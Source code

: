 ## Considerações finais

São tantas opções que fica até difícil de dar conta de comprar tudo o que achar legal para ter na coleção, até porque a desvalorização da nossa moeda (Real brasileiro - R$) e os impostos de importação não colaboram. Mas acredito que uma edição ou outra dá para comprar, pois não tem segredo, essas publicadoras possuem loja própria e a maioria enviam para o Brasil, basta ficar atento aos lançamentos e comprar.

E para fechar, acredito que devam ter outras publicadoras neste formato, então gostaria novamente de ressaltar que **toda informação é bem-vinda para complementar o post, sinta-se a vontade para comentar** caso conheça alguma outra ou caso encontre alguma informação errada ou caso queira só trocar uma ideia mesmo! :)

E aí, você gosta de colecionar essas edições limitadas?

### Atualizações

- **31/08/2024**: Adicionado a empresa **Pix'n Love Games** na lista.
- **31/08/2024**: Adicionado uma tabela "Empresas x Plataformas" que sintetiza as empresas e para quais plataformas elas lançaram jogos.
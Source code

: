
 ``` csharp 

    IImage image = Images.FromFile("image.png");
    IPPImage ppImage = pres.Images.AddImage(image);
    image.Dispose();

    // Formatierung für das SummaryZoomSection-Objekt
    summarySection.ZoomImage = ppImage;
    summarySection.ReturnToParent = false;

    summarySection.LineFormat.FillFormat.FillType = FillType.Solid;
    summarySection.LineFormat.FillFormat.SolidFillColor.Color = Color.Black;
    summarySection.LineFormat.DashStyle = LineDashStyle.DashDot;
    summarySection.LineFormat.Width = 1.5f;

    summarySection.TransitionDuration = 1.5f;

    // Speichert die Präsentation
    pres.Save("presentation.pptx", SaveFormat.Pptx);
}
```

...

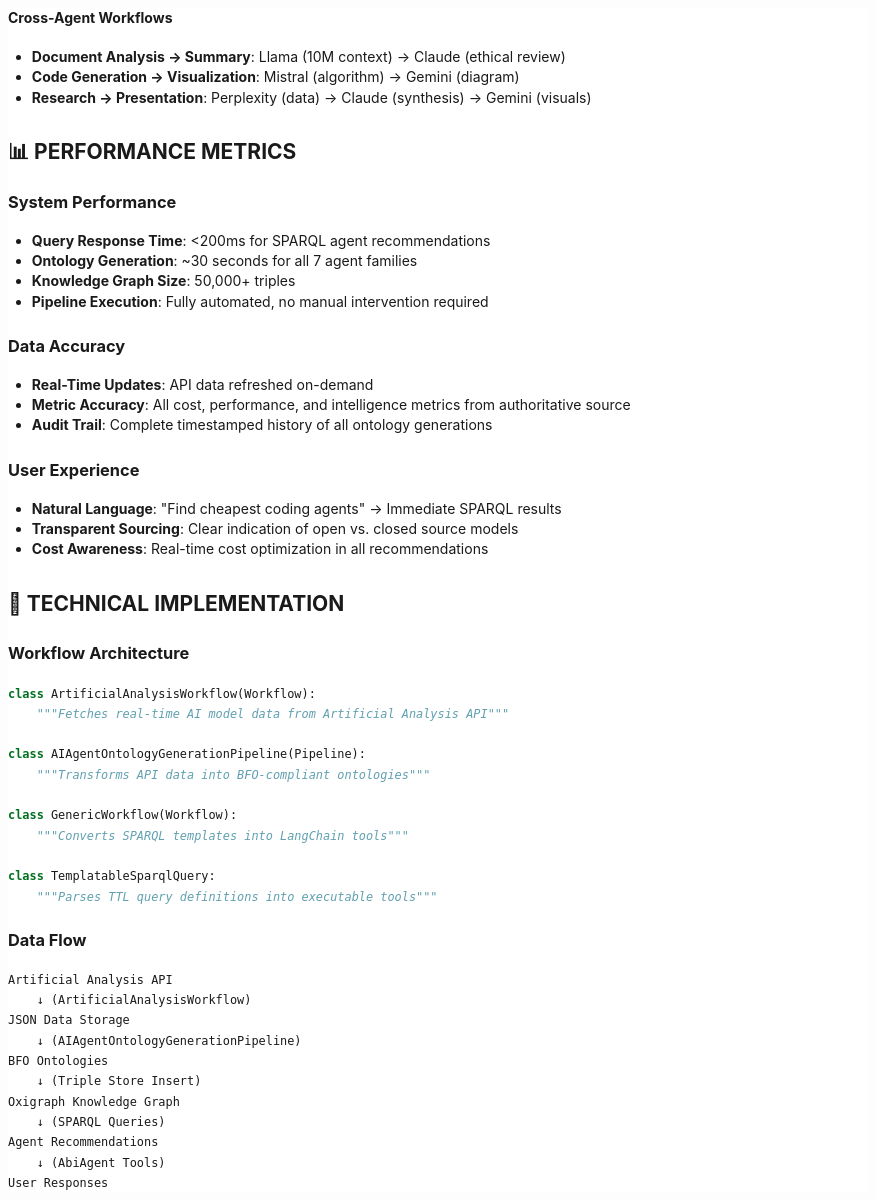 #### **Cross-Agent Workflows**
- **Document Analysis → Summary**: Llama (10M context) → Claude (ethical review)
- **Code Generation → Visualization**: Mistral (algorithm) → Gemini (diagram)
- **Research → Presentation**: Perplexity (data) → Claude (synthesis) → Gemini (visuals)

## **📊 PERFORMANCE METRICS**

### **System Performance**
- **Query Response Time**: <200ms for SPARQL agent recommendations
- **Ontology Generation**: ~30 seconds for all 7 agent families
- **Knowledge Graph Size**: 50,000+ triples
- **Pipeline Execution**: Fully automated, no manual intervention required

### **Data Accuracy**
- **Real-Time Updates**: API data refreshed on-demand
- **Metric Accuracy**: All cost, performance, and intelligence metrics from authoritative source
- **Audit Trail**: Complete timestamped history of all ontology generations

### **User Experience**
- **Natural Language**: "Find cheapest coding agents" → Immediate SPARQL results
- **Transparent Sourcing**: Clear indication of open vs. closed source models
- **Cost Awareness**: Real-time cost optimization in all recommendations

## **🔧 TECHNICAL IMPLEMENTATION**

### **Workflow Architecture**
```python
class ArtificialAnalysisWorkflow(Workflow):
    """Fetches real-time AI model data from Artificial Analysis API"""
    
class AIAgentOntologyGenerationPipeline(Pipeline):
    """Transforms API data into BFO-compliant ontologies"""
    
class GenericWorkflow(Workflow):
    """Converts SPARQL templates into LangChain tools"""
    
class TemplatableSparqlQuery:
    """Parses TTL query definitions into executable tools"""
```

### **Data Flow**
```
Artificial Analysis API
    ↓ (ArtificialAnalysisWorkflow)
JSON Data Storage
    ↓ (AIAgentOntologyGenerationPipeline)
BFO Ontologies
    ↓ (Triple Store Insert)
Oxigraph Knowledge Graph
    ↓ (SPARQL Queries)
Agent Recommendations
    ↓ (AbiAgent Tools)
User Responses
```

TASK GOAL.
Filter the records above, keeping each line that contains the word "Knowledge".

RESULT.
- **Knowledge Graph Size**: 50,000+ triples
Oxigraph Knowledge Graph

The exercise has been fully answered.